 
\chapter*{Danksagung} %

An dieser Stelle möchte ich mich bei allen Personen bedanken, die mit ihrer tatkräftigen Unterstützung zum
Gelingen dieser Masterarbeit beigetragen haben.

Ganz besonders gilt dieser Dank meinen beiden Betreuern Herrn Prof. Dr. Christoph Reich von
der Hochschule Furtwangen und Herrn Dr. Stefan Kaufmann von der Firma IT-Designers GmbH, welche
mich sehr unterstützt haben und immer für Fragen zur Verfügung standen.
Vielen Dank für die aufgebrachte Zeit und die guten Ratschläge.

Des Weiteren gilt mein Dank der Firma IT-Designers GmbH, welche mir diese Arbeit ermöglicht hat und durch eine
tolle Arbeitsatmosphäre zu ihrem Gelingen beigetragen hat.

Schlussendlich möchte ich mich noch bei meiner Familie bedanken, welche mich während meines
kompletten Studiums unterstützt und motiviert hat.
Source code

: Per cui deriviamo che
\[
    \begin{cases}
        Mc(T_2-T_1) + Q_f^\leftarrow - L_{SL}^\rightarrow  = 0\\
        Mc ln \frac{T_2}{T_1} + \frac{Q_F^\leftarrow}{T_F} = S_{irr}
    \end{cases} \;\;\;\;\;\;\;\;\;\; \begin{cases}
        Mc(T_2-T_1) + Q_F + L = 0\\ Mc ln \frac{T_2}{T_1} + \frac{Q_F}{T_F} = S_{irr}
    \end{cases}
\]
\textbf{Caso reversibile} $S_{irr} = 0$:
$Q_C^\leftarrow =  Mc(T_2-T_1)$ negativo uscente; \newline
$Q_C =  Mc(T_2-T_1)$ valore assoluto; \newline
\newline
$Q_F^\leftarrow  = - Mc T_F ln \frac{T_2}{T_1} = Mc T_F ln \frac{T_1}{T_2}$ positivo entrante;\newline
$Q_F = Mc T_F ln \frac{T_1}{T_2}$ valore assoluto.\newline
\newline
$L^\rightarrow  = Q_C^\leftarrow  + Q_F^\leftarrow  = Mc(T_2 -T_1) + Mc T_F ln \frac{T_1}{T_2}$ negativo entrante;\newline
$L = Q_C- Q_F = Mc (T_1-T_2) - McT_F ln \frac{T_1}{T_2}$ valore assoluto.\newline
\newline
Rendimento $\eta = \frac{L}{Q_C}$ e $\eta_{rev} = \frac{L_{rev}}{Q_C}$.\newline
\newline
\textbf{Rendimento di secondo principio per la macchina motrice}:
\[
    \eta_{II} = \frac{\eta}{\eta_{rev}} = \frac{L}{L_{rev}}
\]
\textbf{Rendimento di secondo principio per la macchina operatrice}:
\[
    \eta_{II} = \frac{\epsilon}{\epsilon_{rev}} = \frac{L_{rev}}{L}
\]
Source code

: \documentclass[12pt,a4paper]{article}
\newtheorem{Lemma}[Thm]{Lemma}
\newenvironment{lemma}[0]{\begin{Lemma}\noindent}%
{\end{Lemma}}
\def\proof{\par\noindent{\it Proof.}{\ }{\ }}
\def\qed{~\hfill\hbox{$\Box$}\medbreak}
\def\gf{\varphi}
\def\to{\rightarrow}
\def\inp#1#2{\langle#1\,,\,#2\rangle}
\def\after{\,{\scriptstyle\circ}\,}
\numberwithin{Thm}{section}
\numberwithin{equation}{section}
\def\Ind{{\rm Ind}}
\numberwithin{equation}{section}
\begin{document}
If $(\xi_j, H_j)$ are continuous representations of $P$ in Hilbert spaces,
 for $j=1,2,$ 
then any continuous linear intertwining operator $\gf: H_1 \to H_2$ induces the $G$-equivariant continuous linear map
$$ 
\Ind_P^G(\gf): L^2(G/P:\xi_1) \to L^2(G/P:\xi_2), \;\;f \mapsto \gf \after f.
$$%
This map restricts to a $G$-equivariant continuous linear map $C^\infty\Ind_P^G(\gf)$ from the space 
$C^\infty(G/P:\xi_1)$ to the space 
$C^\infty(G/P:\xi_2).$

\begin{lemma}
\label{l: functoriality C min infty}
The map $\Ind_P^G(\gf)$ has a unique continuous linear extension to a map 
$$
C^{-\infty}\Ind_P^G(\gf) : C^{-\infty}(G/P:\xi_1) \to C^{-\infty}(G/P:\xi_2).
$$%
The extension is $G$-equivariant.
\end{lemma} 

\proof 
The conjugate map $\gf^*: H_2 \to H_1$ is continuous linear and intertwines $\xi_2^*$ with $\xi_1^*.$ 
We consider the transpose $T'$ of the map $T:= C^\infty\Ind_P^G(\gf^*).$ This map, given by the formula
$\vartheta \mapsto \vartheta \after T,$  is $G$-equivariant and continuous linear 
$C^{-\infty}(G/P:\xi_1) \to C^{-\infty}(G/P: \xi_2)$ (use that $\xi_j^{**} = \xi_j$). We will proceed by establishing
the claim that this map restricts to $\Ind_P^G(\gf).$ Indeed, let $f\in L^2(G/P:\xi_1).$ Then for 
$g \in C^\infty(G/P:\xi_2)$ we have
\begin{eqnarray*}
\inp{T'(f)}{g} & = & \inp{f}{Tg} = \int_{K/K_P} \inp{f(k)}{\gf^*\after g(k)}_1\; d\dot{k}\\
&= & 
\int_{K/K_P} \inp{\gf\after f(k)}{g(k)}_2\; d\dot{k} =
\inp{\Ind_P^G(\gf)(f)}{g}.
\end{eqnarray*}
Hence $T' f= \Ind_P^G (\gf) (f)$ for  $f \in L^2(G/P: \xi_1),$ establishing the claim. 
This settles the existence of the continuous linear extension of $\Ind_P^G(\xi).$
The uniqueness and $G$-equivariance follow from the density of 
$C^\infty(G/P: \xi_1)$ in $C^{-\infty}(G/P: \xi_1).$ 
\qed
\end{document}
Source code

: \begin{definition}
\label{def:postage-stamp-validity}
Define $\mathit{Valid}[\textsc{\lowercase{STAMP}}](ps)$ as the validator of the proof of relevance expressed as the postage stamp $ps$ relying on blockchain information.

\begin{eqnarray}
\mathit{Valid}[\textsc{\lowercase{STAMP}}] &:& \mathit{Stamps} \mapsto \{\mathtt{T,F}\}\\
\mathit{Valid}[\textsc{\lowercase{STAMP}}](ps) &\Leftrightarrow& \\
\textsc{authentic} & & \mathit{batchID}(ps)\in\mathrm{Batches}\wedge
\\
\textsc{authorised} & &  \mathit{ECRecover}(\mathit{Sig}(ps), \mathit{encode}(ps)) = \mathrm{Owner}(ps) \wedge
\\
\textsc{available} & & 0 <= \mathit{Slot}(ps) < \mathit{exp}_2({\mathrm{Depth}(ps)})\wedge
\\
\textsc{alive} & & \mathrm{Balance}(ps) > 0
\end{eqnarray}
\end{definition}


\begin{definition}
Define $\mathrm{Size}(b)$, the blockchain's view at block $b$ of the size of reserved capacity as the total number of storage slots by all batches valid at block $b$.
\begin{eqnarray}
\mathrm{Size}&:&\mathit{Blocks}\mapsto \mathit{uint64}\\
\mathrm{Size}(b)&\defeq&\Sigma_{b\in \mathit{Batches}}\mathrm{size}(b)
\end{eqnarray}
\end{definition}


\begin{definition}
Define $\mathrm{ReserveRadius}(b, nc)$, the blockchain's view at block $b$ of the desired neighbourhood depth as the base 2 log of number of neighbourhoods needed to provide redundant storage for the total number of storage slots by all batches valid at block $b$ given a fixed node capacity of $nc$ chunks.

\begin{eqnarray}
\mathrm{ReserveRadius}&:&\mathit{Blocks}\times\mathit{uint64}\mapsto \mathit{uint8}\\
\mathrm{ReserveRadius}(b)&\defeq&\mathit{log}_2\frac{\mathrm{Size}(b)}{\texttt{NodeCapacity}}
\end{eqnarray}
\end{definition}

__ASSIGNED TASK__
What lines of the material above hold the string "welche"? Please copy them.

__SOLUTION__
der Hochschule Furtwangen und Herrn Dr. Stefan Kaufmann von der Firma IT-Designers GmbH, welche
Des Weiteren gilt mein Dank der Firma IT-Designers GmbH, welche mir diese Arbeit ermöglicht hat und durch eine
Schlussendlich möchte ich mich noch bei meiner Familie bedanken, welche mich während meines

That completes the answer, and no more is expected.